*** Opening SOURCE INFORMATION ***

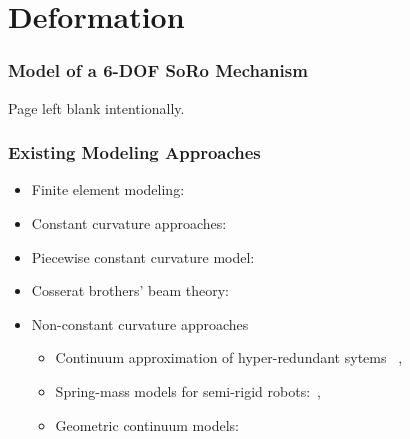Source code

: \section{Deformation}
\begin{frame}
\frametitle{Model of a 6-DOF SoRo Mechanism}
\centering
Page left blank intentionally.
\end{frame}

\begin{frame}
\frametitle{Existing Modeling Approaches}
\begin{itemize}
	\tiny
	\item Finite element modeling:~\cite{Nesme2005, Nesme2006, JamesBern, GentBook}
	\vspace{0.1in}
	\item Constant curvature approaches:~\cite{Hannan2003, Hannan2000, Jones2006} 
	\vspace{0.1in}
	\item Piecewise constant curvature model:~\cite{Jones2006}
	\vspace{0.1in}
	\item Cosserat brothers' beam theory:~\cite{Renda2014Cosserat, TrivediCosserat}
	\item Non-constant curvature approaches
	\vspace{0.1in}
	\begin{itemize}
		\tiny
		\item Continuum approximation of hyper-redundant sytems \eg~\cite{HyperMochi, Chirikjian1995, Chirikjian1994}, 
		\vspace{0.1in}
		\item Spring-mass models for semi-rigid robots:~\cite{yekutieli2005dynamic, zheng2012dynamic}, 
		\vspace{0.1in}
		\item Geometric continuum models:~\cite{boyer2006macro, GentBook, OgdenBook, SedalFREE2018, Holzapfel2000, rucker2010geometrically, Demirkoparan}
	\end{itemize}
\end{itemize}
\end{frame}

*** Closing SOURCE INFORMATION ***
*** Opening SOURCE INFORMATION ***

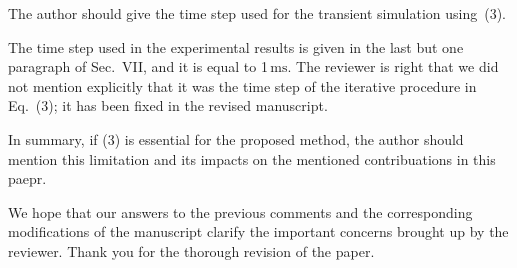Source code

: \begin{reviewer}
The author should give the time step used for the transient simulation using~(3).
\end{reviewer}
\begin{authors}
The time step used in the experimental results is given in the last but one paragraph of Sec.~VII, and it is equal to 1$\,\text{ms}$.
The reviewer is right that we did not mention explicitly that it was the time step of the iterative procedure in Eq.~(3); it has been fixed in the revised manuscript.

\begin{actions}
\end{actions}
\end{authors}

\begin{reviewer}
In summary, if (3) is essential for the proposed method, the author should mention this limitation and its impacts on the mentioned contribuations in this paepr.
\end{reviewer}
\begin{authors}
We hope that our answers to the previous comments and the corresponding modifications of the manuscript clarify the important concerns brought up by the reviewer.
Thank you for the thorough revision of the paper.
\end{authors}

*** Closing SOURCE INFORMATION ***

Search the data above and return each line in which "used" occurs.

__WORKED SOLUTION__.
The author should give the time step used for the transient simulation using~(3).
The time step used in the experimental results is given in the last but one paragraph of Sec.~VII, and it is equal to 1$\,\text{ms}$.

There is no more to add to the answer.